Photo Credit: Sajal Mohsin, Photo Editor
Exploring TIFF for the first time
Claudia Doyle, Arts Editor
Before this year, my experience at the Toronto International Film Festival (TIFF) was limited to elementary and high school trips. Every year, my class would shuffle onto the subway and we would watch a couple of movies that our teachers would try to ensure were somewhat relevant to our curriculum (which often just meant watching any screening that was in French). While I remember enjoying a lot of the films I watched, attending screenings for school did not leave me with a good idea of the festival as a whole, and it wasn’t until this year that I finally started to understand what TIFF is all about.
As a commuter at UofT, I’m always amazed by the events I can walk to from campus.
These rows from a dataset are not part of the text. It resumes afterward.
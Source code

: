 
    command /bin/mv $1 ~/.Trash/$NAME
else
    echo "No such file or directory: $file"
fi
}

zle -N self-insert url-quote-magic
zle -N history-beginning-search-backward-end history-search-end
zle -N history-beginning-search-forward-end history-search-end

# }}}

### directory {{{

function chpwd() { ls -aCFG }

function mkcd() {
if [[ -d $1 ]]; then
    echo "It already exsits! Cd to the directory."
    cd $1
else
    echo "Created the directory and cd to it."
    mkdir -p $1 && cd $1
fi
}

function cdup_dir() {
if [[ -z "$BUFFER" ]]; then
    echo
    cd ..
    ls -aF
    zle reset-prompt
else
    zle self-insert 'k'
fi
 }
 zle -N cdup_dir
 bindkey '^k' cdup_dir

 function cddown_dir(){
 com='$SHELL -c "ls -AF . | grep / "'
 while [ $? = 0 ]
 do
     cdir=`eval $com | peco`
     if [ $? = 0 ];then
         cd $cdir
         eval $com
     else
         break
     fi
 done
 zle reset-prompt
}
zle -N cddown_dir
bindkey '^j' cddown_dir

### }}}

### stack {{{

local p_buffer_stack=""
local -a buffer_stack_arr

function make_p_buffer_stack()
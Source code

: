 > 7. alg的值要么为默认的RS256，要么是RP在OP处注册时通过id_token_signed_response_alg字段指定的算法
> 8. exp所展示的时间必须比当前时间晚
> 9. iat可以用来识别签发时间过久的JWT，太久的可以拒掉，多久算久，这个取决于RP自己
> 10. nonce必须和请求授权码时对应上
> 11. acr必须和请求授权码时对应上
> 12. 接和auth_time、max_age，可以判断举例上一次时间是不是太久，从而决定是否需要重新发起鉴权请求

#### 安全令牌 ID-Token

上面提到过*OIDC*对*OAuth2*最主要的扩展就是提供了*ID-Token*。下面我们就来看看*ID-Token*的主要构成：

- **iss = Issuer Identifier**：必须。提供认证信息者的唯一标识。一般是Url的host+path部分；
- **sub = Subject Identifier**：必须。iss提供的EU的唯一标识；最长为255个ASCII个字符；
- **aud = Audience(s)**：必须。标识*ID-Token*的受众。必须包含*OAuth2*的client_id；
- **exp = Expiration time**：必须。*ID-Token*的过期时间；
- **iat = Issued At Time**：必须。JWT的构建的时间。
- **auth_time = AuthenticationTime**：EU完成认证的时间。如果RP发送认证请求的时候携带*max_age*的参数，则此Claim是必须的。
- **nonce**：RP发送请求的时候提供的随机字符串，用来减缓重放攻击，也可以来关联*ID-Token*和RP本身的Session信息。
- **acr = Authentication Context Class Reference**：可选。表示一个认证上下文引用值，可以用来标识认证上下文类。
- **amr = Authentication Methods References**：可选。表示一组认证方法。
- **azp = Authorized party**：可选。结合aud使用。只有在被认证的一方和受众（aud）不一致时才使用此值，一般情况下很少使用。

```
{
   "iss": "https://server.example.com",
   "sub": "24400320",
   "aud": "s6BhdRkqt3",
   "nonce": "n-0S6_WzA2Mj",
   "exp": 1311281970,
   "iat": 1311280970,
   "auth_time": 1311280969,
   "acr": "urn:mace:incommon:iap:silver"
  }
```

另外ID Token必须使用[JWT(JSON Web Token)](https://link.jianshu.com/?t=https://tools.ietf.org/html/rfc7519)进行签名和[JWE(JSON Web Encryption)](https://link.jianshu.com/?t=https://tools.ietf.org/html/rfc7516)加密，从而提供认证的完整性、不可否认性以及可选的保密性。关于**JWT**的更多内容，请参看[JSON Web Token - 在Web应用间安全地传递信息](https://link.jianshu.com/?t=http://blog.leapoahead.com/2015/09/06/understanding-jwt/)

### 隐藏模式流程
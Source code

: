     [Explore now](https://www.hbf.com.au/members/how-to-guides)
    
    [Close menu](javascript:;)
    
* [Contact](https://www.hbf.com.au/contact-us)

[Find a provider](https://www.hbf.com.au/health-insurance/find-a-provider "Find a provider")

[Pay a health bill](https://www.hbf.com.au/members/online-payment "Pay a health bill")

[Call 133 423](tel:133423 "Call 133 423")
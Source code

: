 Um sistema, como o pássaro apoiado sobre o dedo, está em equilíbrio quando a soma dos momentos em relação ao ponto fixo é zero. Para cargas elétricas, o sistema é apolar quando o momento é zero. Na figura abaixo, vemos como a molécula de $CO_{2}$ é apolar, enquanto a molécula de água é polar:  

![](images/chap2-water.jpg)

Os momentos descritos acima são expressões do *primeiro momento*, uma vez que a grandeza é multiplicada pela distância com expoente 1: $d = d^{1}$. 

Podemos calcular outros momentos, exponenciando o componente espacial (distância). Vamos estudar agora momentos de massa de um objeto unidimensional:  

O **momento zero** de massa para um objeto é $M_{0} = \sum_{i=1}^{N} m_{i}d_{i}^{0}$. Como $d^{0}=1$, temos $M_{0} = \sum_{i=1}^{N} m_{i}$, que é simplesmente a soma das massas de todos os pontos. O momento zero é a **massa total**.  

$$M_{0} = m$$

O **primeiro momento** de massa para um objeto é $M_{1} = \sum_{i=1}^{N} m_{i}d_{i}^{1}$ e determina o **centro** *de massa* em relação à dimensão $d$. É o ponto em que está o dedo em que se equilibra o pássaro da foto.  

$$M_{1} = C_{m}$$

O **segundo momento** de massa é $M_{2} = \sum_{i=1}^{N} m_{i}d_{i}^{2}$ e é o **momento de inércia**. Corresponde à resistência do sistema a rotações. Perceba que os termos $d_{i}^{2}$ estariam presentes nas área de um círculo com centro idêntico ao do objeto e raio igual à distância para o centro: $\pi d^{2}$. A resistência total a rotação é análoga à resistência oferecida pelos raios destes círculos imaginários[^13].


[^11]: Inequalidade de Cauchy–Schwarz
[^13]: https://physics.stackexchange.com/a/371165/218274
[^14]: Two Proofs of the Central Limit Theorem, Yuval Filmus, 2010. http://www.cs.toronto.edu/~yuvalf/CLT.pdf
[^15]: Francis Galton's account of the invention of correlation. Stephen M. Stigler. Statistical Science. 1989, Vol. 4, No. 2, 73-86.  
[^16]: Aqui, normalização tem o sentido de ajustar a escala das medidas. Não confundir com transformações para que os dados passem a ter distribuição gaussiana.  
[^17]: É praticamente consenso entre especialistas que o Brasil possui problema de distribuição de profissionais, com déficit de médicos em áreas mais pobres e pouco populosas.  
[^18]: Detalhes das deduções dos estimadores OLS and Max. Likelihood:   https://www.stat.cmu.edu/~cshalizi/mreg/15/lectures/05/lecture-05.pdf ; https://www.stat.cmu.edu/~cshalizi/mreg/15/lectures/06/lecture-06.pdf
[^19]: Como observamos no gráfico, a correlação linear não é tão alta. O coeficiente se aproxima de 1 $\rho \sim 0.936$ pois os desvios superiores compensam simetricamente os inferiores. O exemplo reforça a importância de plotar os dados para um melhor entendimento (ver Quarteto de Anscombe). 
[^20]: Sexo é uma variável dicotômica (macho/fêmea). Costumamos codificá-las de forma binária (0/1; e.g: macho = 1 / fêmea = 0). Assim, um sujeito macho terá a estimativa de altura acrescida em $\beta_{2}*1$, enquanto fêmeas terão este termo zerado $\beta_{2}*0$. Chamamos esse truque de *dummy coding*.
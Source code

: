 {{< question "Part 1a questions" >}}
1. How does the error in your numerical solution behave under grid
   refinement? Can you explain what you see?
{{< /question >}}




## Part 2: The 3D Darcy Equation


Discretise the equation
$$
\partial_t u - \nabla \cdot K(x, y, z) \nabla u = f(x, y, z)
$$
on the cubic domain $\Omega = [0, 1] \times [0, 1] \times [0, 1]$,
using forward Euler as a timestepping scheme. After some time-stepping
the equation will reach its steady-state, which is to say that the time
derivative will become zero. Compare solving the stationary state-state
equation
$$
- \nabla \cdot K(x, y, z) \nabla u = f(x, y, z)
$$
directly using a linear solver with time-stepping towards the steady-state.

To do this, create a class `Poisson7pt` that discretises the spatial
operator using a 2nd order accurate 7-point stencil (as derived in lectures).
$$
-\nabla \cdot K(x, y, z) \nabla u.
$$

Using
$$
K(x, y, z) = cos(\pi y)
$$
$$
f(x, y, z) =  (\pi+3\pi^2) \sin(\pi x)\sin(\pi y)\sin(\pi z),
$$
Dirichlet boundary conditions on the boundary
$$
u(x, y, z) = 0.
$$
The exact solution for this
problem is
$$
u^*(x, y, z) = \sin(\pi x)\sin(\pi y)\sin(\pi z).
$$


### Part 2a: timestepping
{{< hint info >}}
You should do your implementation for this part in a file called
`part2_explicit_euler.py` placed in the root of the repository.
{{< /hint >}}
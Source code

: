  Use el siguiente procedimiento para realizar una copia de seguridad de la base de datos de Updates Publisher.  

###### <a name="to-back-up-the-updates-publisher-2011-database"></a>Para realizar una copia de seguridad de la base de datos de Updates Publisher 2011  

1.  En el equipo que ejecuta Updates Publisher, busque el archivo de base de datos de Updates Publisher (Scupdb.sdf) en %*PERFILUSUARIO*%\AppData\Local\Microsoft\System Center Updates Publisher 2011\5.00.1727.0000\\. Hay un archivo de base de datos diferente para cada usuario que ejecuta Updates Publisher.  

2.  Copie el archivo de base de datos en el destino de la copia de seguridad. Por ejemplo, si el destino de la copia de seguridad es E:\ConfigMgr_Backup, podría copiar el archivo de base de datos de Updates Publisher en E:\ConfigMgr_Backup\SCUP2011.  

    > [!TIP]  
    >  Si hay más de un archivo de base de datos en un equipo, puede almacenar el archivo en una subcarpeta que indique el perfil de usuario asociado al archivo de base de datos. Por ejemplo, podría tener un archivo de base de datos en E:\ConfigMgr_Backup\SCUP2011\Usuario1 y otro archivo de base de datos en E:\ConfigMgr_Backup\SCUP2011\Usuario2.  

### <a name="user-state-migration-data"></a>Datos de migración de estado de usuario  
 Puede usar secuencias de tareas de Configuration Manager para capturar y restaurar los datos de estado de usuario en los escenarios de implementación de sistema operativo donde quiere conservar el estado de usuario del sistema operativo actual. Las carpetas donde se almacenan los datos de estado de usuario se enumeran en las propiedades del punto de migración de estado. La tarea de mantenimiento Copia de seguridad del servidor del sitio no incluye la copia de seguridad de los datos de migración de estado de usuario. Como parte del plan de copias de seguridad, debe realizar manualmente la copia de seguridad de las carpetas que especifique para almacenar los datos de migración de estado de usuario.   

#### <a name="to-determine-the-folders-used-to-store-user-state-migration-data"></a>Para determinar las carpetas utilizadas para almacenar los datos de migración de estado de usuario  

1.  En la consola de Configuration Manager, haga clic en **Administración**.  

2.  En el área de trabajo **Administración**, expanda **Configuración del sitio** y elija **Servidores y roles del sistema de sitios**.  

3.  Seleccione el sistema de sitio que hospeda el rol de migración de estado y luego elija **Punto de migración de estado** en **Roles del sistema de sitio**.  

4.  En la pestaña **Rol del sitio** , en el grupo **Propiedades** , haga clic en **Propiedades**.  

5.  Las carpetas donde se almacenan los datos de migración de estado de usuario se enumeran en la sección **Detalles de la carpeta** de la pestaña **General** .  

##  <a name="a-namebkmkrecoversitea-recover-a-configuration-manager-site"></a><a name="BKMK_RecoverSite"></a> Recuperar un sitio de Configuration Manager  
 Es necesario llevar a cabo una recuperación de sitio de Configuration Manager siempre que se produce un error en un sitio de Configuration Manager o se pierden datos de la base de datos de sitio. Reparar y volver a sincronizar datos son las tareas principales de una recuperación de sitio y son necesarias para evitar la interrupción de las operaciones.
On the first day of TIFF, my friend and I thought we should walk together after class to check it out. I was immediately drawn into the buzzing atmosphere surrounding the multiple theatres that the festival spans, and I inevitably found myself coming back to TIFF on several subsequent days during its run time. Even without a ticket to see a film, I could admire the red carpets, accidentally spot celebrities, and debate whether it would be worth getting into a particularly long rush line. My appreciation for the festival skyrocketed; it’s one of those events in Toronto that reminds you just how vibrant the city’s art scene is.
In one rush line I was waiting in towards the end of the festival, the person behind me told me he had watched fifteen films in the last two weeks. While I have yet to reach this level of TIFF movie-watching, I do have one film review to offer.
What’s Love Got To Do With It?
dir. Shekhar Kapur
What’s Love Got To Do With It? is labelled a romantic comedy, but it’s worth exploring why the romance doesn’t necessarily work. In an attempt to complicate the “rom-com,” the film sometimes disapproves of its own genre. Zoe, an independent filmmaker who has been unlucky in love, asks her mother, “Am I just half a person when I’m not with a man?”. Meanwhile, Kaz is on a mission to prove arranged marriages can work, and his storyline pushes the boundaries of the usual romantic comedy plot. Sometimes the “will they, won’t they” trope that rom-coms bank on doesn’t work in their case because we think that the film would work well if “they won’t.” Between Zoe’s struggle for wholeness and Kaz’s desire to please his family, the film simply doesn’t spend enough time proving that the two would work better together than apart. Then again, is it fair to apply any expectations to a romantic comedy about an arranged marriage that is so thoughtfully explored? The movie successfully tackles tough cultural, familial and religious dynamics, and does so in a way that celebrates Pakistani culture beautifully. It’s also funny, and the clever, well-paced dialogue fits smoothly into a movie that is more successful in highlighting relationships between family members than between love interests.